# [ACTIVITY]
In the records below, find the line that contains "subcanonicity validate the" and the line that contains "The second is the sheaf section group", then retype exactly those two lines and every line between them.

[Saved entries]
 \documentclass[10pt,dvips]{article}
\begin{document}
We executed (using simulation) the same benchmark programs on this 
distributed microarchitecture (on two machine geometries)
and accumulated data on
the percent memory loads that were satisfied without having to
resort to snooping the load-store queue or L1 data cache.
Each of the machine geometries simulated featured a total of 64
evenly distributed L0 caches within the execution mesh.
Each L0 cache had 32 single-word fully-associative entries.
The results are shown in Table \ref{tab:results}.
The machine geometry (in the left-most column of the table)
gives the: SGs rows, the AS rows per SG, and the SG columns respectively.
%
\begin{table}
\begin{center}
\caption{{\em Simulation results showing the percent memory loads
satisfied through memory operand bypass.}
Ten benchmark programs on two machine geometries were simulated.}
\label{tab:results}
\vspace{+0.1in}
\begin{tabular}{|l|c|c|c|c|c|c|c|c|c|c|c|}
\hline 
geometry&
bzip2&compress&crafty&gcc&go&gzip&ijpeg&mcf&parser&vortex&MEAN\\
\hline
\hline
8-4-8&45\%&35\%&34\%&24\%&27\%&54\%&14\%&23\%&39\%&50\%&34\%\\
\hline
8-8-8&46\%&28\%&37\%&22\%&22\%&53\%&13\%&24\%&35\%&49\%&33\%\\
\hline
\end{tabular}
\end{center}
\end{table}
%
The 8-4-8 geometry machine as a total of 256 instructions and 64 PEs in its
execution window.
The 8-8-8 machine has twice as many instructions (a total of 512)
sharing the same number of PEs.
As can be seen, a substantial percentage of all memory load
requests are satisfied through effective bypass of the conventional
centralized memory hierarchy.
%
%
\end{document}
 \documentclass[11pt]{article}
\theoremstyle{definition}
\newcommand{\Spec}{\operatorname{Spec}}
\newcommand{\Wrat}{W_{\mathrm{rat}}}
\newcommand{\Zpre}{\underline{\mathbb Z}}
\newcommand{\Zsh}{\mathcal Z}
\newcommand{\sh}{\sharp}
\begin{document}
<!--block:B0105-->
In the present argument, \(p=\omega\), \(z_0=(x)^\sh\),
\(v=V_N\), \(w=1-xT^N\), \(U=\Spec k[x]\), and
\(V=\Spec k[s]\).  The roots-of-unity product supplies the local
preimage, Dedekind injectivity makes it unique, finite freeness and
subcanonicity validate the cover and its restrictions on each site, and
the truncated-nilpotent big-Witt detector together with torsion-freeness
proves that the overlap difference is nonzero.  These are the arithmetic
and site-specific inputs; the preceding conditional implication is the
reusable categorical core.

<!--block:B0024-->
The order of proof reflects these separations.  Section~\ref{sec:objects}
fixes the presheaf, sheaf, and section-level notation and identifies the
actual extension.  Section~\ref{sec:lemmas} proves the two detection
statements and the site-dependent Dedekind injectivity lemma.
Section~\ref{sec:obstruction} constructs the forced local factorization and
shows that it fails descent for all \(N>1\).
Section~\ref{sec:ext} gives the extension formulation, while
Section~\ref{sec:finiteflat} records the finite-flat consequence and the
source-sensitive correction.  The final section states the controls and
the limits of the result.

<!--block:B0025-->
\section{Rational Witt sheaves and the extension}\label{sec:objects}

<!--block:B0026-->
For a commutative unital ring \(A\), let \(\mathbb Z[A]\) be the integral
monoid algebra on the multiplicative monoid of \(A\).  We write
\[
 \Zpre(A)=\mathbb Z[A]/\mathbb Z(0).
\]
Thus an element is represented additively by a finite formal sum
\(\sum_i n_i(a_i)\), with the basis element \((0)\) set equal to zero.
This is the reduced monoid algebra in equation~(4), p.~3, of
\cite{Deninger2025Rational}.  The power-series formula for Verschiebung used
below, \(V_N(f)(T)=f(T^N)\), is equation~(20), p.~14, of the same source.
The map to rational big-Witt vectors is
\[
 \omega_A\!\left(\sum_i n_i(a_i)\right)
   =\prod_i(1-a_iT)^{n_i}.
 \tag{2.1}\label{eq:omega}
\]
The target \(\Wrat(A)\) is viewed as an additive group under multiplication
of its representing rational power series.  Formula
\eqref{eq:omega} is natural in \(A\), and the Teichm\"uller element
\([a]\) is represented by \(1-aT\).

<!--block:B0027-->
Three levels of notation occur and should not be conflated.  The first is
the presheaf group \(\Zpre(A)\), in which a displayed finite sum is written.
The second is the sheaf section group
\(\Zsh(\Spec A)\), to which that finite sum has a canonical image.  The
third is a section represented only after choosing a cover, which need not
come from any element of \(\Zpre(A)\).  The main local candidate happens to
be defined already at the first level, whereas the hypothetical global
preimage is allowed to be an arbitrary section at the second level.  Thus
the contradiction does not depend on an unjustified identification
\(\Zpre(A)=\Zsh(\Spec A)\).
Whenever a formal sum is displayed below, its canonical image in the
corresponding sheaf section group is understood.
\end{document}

# [SOLUTION FOR THIS TASK]
subcanonicity validate the cover and its restrictions on each site, and
the truncated-nilpotent big-Witt detector together with torsion-freeness
proves that the overlap difference is nonzero.  These are the arithmetic
and site-specific inputs; the preceding conditional implication is the
reusable categorical core.

<!--block:B0024-->
The order of proof reflects these separations.  Section~\ref{sec:objects}
fixes the presheaf, sheaf, and section-level notation and identifies the
actual extension.  Section~\ref{sec:lemmas} proves the two detection
statements and the site-dependent Dedekind injectivity lemma.
Section~\ref{sec:obstruction} constructs the forced local factorization and
shows that it fails descent for all \(N>1\).
Section~\ref{sec:ext} gives the extension formulation, while
Section~\ref{sec:finiteflat} records the finite-flat consequence and the
source-sensitive correction.  The final section states the controls and
the limits of the result.

<!--block:B0025-->
\section{Rational Witt sheaves and the extension}\label{sec:objects}

<!--block:B0026-->
For a commutative unital ring \(A\), let \(\mathbb Z[A]\) be the integral
monoid algebra on the multiplicative monoid of \(A\).  We write
\[
 \Zpre(A)=\mathbb Z[A]/\mathbb Z(0).
\]
Thus an element is represented additively by a finite formal sum
\(\sum_i n_i(a_i)\), with the basis element \((0)\) set equal to zero.
This is the reduced monoid algebra in equation~(4), p.~3, of
\cite{Deninger2025Rational}.  The power-series formula for Verschiebung used
below, \(V_N(f)(T)=f(T^N)\), is equation~(20), p.~14, of the same source.
The map to rational big-Witt vectors is
\[
 \omega_A\!\left(\sum_i n_i(a_i)\right)
   =\prod_i(1-a_iT)^{n_i}.
 \tag{2.1}\label{eq:omega}
\]
The target \(\Wrat(A)\) is viewed as an additive group under multiplication
of its representing rational power series.  Formula
\eqref{eq:omega} is natural in \(A\), and the Teichm\"uller element
\([a]\) is represented by \(1-aT\).

<!--block:B0027-->
Three levels of notation occur and should not be conflated.  The first is
the presheaf group \(\Zpre(A)\), in which a displayed finite sum is written.
The second is the sheaf section group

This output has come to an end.